With the 5-litre sports cars excluded from the World Sportscar Championship from 1972, Porsche redirected the 917 programme toward Can-Am racing, where large-displacement engines were unrestricted. The naturally aspirated 5-litre flat-12 used in the European 917K was insufficient to match Can-Am's dominant McLarens in 1971, when Jo Siffert drove the 917PA Spyder with only moderate results. Rather than pursuing a 6.6-litre flat-16 engine that had been tested and found too heavy, Porsche chose to turbocharge the existing flat-12.

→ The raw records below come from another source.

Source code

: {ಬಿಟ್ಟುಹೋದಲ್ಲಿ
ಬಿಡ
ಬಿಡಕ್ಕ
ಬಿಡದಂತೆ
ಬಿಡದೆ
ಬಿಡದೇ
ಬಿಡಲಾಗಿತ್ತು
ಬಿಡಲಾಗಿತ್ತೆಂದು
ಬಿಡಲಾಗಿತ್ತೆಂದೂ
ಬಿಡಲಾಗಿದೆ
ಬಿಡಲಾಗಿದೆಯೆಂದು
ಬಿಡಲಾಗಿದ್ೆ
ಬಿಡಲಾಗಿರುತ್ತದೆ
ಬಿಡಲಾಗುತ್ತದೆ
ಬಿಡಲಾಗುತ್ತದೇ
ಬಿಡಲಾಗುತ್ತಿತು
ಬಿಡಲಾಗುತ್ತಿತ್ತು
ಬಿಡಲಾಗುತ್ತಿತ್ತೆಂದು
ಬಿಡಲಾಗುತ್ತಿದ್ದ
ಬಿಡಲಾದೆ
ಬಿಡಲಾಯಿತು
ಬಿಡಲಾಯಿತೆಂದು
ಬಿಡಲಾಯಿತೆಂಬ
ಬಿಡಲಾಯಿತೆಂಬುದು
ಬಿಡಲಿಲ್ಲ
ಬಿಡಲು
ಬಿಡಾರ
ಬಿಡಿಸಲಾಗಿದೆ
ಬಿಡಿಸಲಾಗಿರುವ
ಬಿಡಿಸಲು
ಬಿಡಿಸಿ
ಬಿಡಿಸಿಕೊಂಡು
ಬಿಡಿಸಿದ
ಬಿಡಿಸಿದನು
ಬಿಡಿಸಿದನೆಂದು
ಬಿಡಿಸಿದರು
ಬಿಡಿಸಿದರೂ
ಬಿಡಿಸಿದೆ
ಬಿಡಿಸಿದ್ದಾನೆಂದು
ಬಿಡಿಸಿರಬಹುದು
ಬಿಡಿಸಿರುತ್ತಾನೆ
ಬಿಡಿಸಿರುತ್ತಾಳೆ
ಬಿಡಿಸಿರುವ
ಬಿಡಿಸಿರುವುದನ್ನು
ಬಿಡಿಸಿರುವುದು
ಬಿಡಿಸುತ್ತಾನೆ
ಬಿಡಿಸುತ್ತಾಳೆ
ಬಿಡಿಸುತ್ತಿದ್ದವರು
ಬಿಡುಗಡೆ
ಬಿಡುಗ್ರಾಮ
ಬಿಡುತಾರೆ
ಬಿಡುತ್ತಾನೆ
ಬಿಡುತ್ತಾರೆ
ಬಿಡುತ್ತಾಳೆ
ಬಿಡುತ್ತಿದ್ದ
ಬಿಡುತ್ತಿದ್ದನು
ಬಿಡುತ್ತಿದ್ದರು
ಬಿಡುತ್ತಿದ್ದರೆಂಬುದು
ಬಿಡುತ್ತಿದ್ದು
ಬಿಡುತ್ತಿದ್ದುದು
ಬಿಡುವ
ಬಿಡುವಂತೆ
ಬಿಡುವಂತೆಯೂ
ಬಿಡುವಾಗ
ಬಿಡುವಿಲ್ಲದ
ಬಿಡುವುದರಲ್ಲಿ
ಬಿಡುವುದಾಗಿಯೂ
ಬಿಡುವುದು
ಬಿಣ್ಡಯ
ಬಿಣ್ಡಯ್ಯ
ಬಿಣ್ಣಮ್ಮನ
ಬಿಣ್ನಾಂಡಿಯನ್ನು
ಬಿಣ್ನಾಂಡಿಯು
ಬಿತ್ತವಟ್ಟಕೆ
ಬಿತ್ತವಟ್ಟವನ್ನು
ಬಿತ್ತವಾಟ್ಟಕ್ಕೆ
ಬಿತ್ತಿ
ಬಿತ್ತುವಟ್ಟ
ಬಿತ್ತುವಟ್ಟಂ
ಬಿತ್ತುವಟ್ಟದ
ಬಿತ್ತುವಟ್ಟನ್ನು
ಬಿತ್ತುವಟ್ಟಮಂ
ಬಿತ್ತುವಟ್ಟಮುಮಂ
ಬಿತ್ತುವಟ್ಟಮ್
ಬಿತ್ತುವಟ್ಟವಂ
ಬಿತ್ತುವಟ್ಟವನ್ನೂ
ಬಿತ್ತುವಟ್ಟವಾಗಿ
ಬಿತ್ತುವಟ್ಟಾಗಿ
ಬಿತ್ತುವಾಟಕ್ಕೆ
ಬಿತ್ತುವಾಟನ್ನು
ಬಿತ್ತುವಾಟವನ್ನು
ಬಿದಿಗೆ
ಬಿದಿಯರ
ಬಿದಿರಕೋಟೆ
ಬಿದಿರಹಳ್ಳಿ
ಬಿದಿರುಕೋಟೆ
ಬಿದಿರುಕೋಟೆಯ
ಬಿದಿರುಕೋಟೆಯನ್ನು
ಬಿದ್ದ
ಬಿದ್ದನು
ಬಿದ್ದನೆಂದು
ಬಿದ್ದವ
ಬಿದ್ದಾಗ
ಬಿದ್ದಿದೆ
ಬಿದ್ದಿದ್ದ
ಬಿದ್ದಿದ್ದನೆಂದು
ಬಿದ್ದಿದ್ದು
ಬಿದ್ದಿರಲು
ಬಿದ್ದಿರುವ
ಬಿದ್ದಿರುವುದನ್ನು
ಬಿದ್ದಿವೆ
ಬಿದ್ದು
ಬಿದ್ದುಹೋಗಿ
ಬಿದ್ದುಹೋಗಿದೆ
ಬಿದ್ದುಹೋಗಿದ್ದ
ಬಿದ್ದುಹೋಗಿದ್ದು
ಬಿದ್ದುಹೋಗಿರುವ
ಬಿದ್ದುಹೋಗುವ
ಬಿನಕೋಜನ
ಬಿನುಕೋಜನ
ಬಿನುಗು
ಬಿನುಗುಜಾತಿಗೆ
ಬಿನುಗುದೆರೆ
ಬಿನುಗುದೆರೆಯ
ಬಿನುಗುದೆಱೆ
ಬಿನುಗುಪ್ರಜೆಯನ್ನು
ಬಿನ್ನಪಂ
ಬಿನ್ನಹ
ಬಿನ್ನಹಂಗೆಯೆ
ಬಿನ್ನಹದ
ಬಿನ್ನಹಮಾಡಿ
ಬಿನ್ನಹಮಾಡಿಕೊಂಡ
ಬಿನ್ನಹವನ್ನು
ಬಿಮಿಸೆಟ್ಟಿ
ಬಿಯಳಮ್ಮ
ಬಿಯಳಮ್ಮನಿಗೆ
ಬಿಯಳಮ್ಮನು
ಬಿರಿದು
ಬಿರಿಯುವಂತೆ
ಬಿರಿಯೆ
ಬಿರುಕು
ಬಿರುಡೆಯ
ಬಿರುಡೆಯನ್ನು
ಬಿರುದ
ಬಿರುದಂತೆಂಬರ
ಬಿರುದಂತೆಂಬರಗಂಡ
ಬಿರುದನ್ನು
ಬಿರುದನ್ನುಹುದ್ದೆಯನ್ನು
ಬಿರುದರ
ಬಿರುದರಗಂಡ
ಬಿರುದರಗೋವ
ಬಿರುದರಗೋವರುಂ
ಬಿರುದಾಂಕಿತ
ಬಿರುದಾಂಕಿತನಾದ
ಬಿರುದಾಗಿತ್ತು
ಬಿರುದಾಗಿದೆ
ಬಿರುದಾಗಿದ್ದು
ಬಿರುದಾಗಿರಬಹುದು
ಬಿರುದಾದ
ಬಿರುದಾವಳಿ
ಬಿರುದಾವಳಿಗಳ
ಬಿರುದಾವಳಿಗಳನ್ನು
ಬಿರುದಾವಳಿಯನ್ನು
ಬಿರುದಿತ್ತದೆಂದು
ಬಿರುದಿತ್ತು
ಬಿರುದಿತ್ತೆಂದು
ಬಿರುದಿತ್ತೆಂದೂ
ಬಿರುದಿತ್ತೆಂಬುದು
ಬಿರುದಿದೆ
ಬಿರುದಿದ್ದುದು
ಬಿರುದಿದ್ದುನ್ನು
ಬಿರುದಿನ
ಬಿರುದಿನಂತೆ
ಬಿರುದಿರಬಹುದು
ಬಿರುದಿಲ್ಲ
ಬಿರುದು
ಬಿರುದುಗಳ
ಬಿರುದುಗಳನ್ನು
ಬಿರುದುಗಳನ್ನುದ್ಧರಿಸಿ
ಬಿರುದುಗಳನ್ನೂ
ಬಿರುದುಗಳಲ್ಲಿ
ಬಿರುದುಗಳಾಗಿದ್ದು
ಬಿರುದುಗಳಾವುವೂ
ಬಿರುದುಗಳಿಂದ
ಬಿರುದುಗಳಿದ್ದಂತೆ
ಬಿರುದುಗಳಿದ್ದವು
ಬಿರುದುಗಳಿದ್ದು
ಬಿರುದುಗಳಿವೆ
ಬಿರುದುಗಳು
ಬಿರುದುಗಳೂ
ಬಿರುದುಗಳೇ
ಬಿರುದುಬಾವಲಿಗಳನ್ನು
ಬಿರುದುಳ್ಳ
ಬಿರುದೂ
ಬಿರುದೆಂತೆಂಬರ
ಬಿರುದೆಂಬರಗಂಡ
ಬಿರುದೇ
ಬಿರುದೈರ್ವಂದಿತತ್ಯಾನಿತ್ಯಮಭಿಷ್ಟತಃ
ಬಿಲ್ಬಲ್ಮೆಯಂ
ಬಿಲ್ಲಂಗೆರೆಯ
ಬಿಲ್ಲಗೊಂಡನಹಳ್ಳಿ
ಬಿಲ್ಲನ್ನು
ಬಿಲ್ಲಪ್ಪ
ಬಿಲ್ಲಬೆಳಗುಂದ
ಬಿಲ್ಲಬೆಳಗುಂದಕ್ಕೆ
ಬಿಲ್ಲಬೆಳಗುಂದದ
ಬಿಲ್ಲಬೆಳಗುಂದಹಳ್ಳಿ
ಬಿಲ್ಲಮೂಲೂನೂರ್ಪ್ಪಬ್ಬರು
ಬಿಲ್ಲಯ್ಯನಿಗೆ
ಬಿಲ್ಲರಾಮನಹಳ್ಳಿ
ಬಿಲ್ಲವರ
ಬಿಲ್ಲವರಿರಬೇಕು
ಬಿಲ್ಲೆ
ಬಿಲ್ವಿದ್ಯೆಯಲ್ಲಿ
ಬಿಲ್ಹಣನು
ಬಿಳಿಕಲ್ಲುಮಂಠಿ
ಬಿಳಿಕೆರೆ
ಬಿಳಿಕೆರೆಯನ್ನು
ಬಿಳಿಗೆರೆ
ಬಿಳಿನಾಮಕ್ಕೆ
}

The 1972 917/10 was developed with new bodywork, a revised chassis, and the flat-12 engine fitted with two turbochargers producing approximately 850 horsepower. The car's aerodynamic package was distinct from the Le Mans and European circuit variants, optimised for the different demands of Can-Am circuits.

Roger Penske entered the 917/10 for primary driver Mark Donohue, but a testing accident sidelined Donohue during the season. George Follmer stepped in as replacement and went on to win the 1972 Can-Am championship, ending McLaren's dominance in the series that had persisted since 1967. The championship win represented a decisive demonstration of the turbo flat-12's superiority over the large-displacement naturally aspirated engines that had defined Can-Am competitiveness.

The 917/10 was further evolved into the 917/30 for the 1973 season. The 917/10 continued to be raced by customer teams in 1973, with most of the private opposition in that year's Can-Am made up of privateer 917/10K cars, as McLaren had already withdrawn from the series to focus on Formula One and the Indianapolis 500. Some customers later retrofitted their 917/10K cars with naturally aspirated engines following the introduction of a maximum fuel consumption rule for the 1974 season, which made the turbo engines uncompetitive.

The 1972 Can-Am 917/10 ran the 5.0-litre flat-12 engine with twin turbochargers, producing approximately 850 horsepower (630 kW) in race configuration. The chassis was a development of the lightweight spaceframe used across the 917 family, and the bodywork was purpose-designed for Can-Am circuits rather than derived from either the 917K or 917LH configurations used in Europe.

The 917/10 was the proving ground for Porsche's turbocharged racing engine programme, which would subsequently be applied across a range of platforms including the 911-based 934 and 935 GT cars and the 936 prototype. Its success in Can-Am validated turbocharging as a competitive strategy in motorsport at a time when the technology was still novel, and its development contributed directly to the even more extreme 917/30. The 917/10 also broke McLaren's Can-Am dynasty, a result that reshaped the North American sportscar landscape and established Penske Racing as a dominant force in American motorsport.